Task goal: The line containing "Holdings, Inc., Graphic" marks the end: copy exactly every line from the start of the records below up to and including it, leaving out pictures.

#### Data for analysis

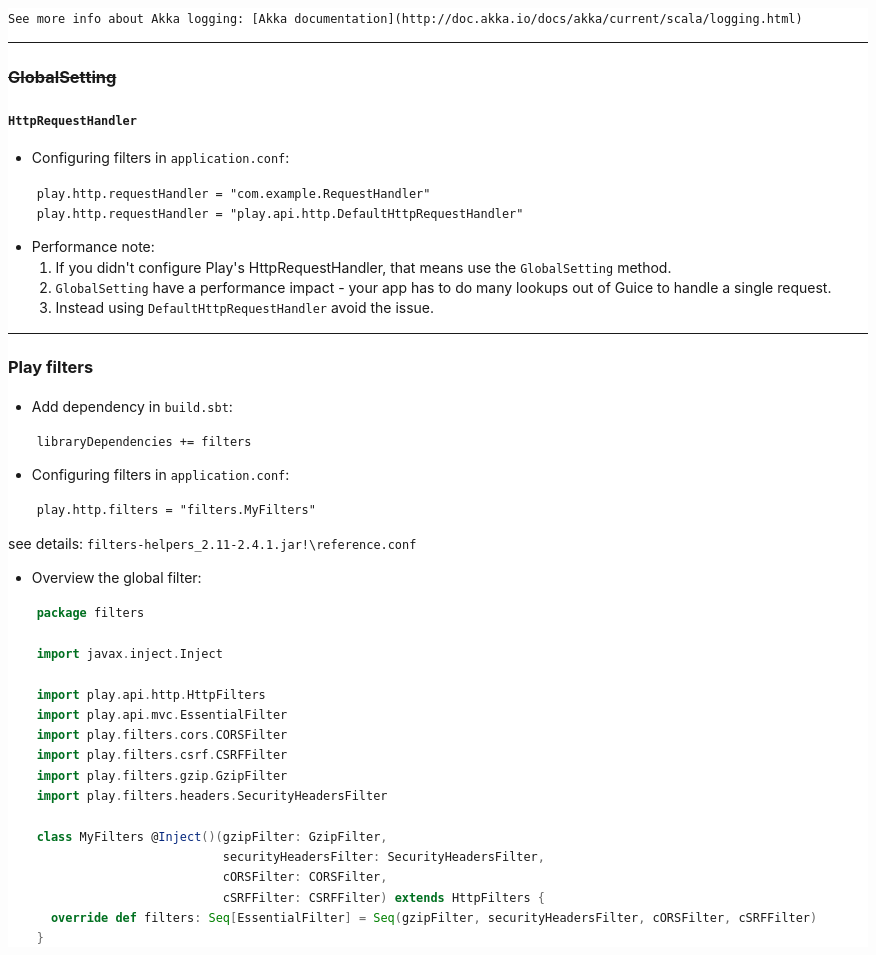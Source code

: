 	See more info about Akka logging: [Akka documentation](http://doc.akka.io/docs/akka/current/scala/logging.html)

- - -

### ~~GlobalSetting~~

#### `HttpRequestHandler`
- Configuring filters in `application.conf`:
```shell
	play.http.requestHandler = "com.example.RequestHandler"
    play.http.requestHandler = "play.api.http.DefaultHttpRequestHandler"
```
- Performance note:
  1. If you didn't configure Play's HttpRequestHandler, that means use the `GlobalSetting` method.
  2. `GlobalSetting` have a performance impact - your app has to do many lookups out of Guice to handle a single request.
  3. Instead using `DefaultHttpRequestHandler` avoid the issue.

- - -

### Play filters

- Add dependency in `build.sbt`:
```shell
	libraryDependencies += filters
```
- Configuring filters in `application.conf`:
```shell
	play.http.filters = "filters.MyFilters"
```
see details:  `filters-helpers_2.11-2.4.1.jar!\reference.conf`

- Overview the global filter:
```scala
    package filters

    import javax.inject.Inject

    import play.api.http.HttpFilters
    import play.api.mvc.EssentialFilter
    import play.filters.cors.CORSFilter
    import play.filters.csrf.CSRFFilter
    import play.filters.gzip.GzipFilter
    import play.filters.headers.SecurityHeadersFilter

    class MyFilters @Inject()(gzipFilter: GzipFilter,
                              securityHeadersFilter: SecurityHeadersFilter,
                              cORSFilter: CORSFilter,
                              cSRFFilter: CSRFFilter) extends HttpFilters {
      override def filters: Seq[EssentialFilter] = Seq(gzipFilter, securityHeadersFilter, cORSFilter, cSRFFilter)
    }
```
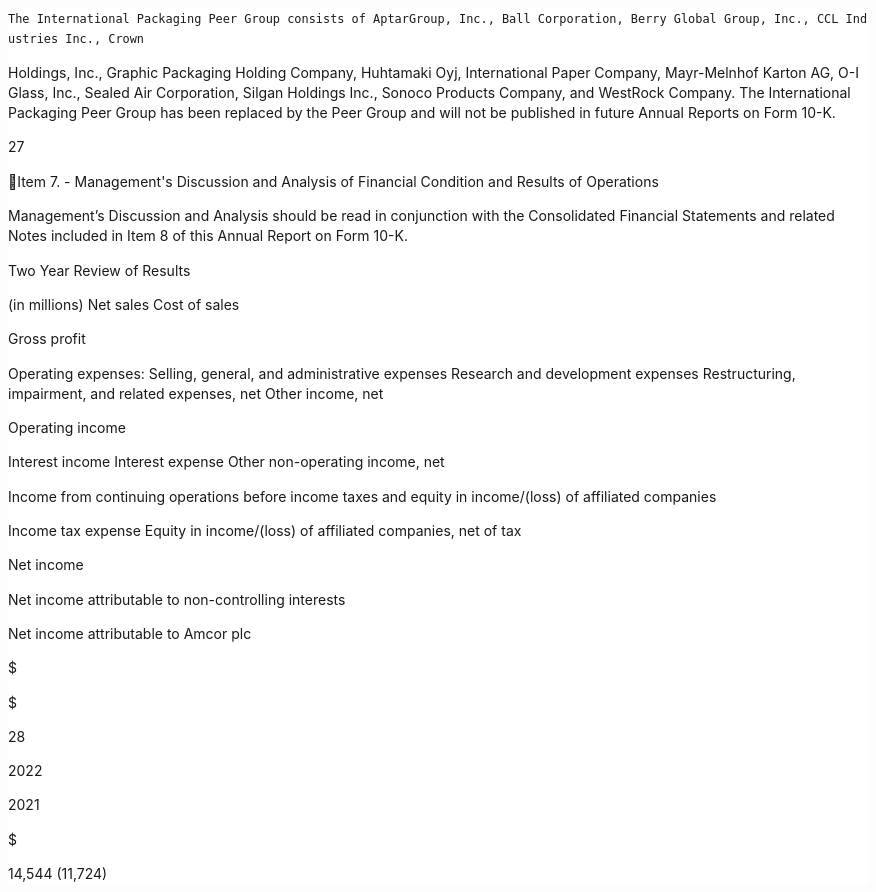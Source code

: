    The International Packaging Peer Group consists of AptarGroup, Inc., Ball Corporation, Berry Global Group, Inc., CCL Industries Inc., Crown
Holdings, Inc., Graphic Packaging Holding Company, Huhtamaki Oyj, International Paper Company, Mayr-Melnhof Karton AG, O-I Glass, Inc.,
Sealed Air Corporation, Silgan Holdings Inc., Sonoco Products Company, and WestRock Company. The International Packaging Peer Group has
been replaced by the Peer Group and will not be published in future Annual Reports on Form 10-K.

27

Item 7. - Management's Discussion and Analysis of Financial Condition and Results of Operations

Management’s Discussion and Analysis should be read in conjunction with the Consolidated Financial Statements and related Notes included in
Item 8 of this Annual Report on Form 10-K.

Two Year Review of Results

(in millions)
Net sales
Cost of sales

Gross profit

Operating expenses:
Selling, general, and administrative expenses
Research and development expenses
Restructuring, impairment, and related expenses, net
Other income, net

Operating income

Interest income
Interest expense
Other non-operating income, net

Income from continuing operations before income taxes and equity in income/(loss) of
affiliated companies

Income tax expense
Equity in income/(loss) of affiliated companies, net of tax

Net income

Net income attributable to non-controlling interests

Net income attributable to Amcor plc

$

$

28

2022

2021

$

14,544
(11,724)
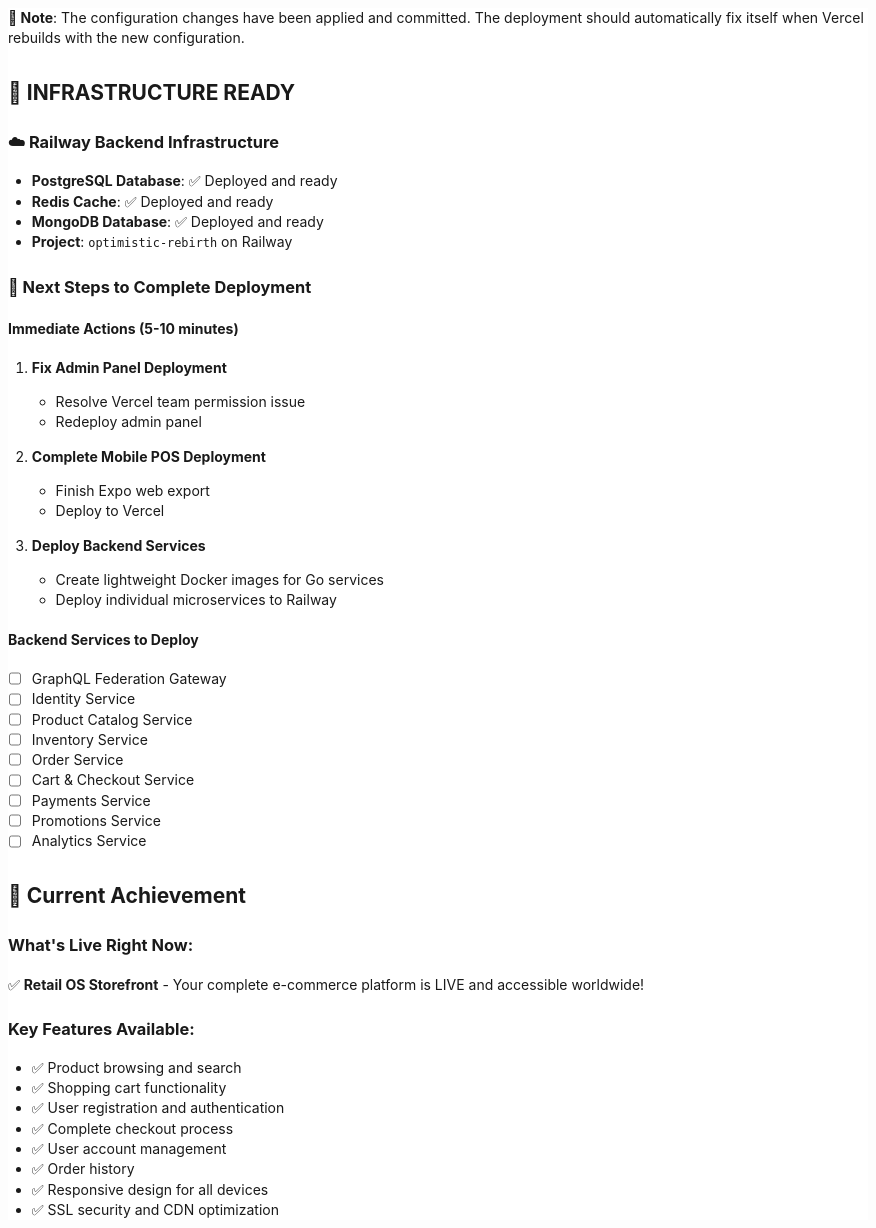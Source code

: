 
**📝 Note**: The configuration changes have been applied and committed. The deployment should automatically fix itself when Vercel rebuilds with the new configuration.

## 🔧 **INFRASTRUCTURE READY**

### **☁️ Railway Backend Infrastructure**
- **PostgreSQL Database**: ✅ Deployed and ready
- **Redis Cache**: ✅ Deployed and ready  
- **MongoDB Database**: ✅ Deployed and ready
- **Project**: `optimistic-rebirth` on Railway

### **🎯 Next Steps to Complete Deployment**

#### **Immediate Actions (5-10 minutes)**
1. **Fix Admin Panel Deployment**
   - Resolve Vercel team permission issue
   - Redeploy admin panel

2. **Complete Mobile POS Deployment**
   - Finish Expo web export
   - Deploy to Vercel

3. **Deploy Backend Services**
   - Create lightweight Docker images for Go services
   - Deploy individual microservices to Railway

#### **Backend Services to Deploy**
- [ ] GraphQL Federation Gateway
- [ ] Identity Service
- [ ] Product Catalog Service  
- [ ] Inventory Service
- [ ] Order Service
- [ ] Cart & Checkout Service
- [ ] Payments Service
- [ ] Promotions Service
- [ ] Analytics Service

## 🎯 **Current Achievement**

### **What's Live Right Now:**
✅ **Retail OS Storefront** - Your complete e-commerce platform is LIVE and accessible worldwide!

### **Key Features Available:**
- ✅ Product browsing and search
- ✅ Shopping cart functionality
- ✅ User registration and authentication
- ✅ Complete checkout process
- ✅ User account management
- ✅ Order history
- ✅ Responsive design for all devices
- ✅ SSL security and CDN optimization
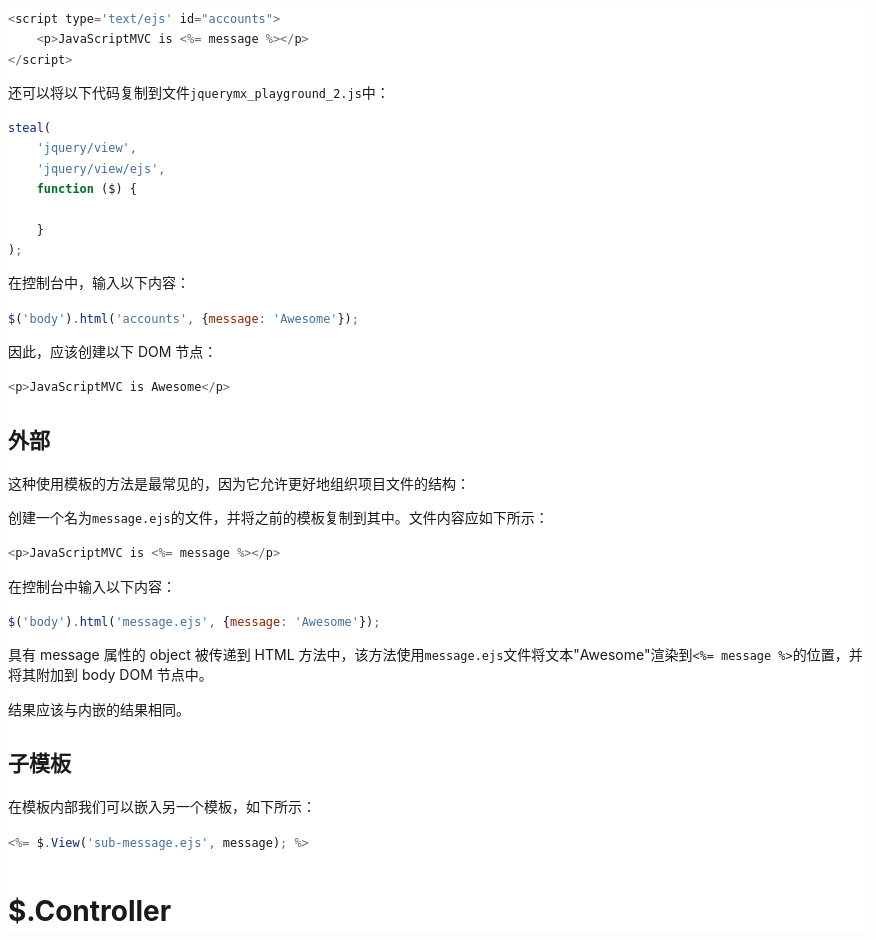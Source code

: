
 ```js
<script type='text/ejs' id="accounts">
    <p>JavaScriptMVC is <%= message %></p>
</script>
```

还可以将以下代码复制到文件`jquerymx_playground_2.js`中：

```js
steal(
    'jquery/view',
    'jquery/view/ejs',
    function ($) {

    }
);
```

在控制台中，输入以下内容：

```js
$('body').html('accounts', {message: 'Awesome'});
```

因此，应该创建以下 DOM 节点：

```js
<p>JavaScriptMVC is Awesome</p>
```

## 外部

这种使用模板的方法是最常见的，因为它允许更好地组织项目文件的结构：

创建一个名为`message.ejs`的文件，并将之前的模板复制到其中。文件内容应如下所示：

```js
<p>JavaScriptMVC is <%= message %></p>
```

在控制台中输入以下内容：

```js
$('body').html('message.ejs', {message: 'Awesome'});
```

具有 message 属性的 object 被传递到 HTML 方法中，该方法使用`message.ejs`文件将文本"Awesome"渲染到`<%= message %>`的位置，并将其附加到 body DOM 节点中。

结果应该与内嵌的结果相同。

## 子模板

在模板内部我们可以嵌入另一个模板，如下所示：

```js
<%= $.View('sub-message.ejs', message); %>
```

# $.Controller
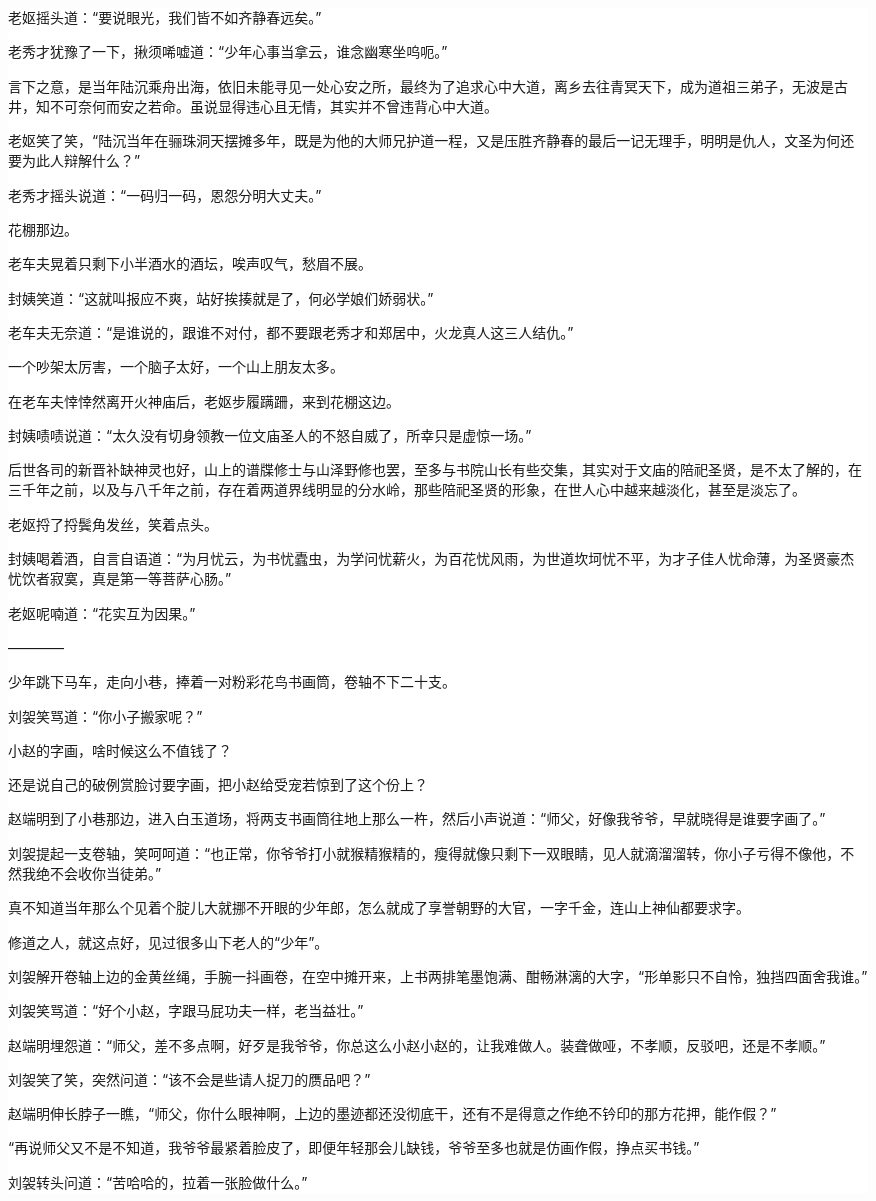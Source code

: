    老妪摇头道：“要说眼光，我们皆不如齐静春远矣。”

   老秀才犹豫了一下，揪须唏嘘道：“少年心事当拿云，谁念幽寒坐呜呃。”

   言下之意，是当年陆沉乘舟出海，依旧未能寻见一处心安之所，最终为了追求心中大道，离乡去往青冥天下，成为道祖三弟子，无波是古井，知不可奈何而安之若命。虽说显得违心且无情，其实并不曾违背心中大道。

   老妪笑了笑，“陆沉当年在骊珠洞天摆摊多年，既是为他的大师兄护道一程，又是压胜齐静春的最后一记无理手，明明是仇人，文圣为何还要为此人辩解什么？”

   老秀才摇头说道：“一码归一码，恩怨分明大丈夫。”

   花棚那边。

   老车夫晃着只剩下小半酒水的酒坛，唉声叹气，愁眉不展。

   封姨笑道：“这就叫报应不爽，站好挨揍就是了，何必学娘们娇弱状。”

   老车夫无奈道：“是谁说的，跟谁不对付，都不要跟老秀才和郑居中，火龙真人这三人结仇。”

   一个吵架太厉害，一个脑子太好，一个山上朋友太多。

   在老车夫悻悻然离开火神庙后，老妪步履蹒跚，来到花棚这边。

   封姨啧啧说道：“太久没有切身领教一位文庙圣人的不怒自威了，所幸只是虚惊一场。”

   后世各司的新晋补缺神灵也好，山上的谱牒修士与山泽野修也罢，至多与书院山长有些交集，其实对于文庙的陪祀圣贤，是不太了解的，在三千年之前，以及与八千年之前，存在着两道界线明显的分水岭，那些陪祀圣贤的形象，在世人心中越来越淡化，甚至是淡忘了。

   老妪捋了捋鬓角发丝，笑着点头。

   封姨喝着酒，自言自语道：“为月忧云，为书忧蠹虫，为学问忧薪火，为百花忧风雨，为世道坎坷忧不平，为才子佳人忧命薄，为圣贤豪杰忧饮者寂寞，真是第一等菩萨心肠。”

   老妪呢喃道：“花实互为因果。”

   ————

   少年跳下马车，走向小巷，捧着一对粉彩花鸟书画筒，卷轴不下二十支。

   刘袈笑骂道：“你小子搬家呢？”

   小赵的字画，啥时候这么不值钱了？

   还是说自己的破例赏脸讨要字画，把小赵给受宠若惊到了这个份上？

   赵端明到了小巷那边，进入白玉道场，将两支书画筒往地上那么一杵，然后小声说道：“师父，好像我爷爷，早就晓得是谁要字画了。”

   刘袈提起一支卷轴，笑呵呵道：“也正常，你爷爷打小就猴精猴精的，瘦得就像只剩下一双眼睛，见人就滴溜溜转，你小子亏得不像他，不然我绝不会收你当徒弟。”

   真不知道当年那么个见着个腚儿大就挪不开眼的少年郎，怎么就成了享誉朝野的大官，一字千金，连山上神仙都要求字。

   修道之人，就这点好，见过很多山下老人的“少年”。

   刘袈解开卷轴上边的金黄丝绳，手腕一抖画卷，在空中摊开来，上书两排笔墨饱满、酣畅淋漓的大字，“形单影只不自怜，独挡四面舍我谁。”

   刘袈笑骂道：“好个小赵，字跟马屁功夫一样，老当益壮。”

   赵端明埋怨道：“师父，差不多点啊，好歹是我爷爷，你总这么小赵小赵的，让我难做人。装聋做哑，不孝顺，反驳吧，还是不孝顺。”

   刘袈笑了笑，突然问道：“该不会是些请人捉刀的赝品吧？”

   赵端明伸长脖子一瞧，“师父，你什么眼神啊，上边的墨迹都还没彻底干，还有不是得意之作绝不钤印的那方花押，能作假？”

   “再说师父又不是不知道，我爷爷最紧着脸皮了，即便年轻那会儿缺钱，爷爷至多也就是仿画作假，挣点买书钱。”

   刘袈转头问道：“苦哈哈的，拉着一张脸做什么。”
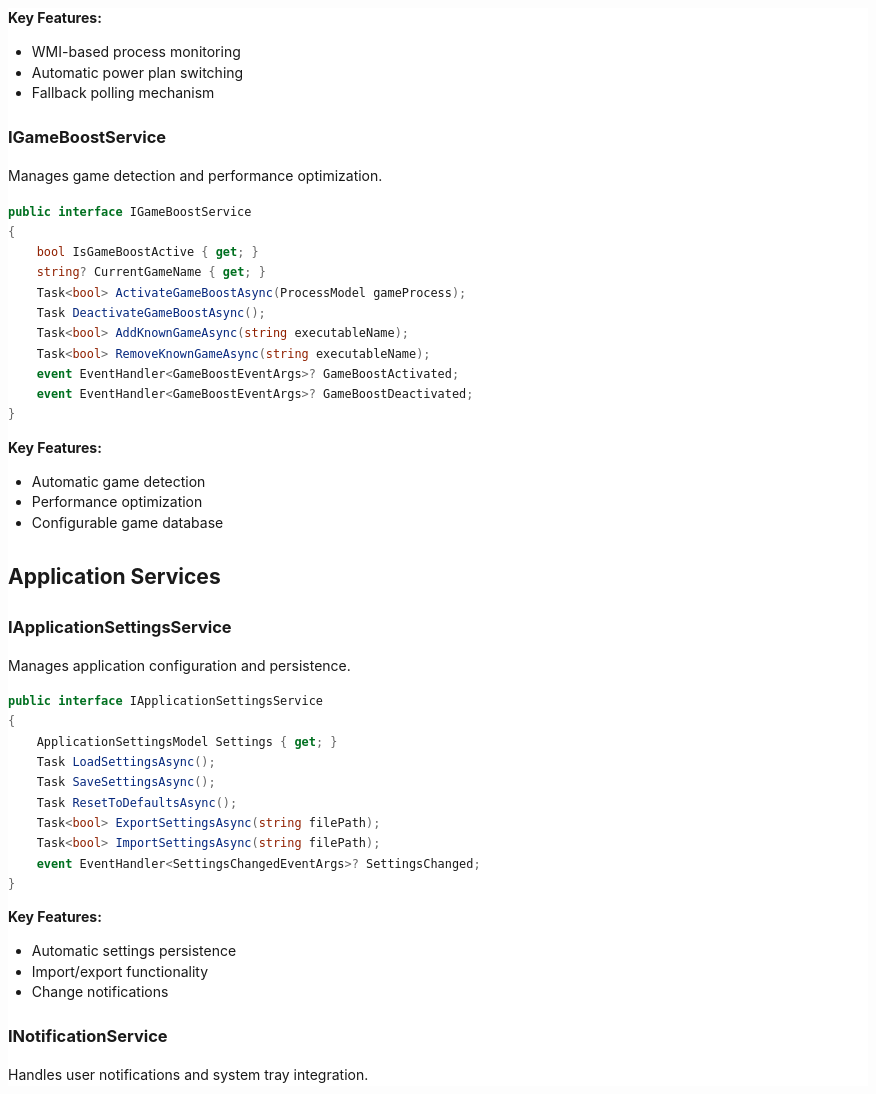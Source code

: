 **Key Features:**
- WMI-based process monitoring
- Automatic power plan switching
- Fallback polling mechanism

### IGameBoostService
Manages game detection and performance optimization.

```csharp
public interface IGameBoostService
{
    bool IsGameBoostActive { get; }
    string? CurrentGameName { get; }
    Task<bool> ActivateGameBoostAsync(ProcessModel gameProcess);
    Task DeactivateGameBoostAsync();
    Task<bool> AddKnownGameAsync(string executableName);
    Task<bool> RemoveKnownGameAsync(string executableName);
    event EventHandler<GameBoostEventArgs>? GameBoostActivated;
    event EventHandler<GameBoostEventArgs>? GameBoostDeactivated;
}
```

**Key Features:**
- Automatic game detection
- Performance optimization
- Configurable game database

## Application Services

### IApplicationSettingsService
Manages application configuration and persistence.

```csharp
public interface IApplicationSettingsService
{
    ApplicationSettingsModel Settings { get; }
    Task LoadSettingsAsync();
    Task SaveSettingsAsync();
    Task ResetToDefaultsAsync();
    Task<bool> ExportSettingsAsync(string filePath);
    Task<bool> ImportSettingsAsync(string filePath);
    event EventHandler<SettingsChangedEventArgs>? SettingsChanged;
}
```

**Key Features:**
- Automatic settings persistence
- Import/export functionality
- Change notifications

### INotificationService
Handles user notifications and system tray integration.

########

Solution to this exercise:
Source code

: 	See more info about Akka logging: [Akka documentation](http://doc.akka.io/docs/akka/current/scala/logging.html)

- - -

### ~~GlobalSetting~~

#### `HttpRequestHandler`
- Configuring filters in `application.conf`:
```shell
	play.http.requestHandler = "com.example.RequestHandler"
    play.http.requestHandler = "play.api.http.DefaultHttpRequestHandler"
```
- Performance note:
  1. If you didn't configure Play's HttpRequestHandler, that means use the `GlobalSetting` method.
  2. `GlobalSetting` have a performance impact - your app has to do many lookups out of Guice to handle a single request.
  3. Instead using `DefaultHttpRequestHandler` avoid the issue.

- - -

### Play filters

- Add dependency in `build.sbt`:
```shell
	libraryDependencies += filters
```
- Configuring filters in `application.conf`:
```shell
	play.http.filters = "filters.MyFilters"
```
see details:  `filters-helpers_2.11-2.4.1.jar!\reference.conf`

- Overview the global filter:
```scala
    package filters

    import javax.inject.Inject

    import play.api.http.HttpFilters
    import play.api.mvc.EssentialFilter
    import play.filters.cors.CORSFilter
    import play.filters.csrf.CSRFFilter
    import play.filters.gzip.GzipFilter
    import play.filters.headers.SecurityHeadersFilter

    class MyFilters @Inject()(gzipFilter: GzipFilter,
                              securityHeadersFilter: SecurityHeadersFilter,
                              cORSFilter: CORSFilter,
                              cSRFFilter: CSRFFilter) extends HttpFilters {
      override def filters: Seq[EssentialFilter] = Seq(gzipFilter, securityHeadersFilter, cORSFilter, cSRFFilter)
    }
```
Source code

:    The International Packaging Peer Group consists of AptarGroup, Inc., Ball Corporation, Berry Global Group, Inc., CCL Industries Inc., Crown
Holdings, Inc., Graphic Packaging Holding Company, Huhtamaki Oyj, International Paper Company, Mayr-Melnhof Karton AG, O-I Glass, Inc.,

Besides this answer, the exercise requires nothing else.